■ **Task instructions**
Transcribe all records, preserving every character.

Stored data entries:

*** Begin section ***

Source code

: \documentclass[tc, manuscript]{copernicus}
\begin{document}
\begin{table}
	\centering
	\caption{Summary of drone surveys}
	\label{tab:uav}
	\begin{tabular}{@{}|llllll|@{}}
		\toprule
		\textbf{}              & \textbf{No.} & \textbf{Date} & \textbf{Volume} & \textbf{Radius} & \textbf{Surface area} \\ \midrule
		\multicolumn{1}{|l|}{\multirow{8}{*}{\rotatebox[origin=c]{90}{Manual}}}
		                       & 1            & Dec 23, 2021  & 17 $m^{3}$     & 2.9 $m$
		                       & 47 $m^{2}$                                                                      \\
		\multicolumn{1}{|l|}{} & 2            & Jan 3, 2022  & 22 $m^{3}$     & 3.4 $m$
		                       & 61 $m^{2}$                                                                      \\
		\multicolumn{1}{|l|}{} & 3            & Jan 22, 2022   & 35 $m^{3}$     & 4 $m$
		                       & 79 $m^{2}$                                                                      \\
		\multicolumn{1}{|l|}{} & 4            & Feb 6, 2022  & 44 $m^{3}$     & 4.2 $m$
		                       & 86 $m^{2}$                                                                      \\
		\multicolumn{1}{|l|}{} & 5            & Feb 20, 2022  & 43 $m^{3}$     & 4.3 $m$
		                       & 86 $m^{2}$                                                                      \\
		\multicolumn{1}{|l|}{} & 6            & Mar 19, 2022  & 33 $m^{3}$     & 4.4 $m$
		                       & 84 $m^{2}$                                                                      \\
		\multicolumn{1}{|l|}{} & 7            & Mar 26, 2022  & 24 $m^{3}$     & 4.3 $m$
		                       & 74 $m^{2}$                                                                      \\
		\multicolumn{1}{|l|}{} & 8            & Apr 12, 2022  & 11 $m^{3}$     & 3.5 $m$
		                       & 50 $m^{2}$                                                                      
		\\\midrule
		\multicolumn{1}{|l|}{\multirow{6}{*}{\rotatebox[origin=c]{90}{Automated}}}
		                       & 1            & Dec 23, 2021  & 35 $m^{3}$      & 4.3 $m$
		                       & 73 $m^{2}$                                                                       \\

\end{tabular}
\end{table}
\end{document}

*** End section ***

■ **Written reply**
Source code

: \documentclass[tc, manuscript]{copernicus}
\begin{document}
\begin{table}
	\centering
	\caption{Summary of drone surveys}
	\label{tab:uav}
	\begin{tabular}{@{}|llllll|@{}}
		\toprule
		\textbf{}              & \textbf{No.} & \textbf{Date} & \textbf{Volume} & \textbf{Radius} & \textbf{Surface area} \\ \midrule
		\multicolumn{1}{|l|}{\multirow{8}{*}{\rotatebox[origin=c]{90}{Manual}}}
		                       & 1            & Dec 23, 2021  & 17 $m^{3}$     & 2.9 $m$
		                       & 47 $m^{2}$                                                                      \\
		\multicolumn{1}{|l|}{} & 2            & Jan 3, 2022  & 22 $m^{3}$     & 3.4 $m$
		                       & 61 $m^{2}$                                                                      \\
		\multicolumn{1}{|l|}{} & 3            & Jan 22, 2022   & 35 $m^{3}$     & 4 $m$
		                       & 79 $m^{2}$                                                                      \\
		\multicolumn{1}{|l|}{} & 4            & Feb 6, 2022  & 44 $m^{3}$     & 4.2 $m$
		                       & 86 $m^{2}$                                                                      \\
		\multicolumn{1}{|l|}{} & 5            & Feb 20, 2022  & 43 $m^{3}$     & 4.3 $m$
		                       & 86 $m^{2}$                                                                      \\
		\multicolumn{1}{|l|}{} & 6            & Mar 19, 2022  & 33 $m^{3}$     & 4.4 $m$
		                       & 84 $m^{2}$                                                                      \\
		\multicolumn{1}{|l|}{} & 7            & Mar 26, 2022  & 24 $m^{3}$     & 4.3 $m$
		                       & 74 $m^{2}$                                                                      \\
		\multicolumn{1}{|l|}{} & 8            & Apr 12, 2022  & 11 $m^{3}$     & 3.5 $m$
		                       & 50 $m^{2}$                                                                      
		\\\midrule
		\multicolumn{1}{|l|}{\multirow{6}{*}{\rotatebox[origin=c]{90}{Automated}}}
		                       & 1            & Dec 23, 2021  & 35 $m^{3}$      & 4.3 $m$
		                       & 73 $m^{2}$                                                                       \\

\end{tabular}
\end{table}
\end{document}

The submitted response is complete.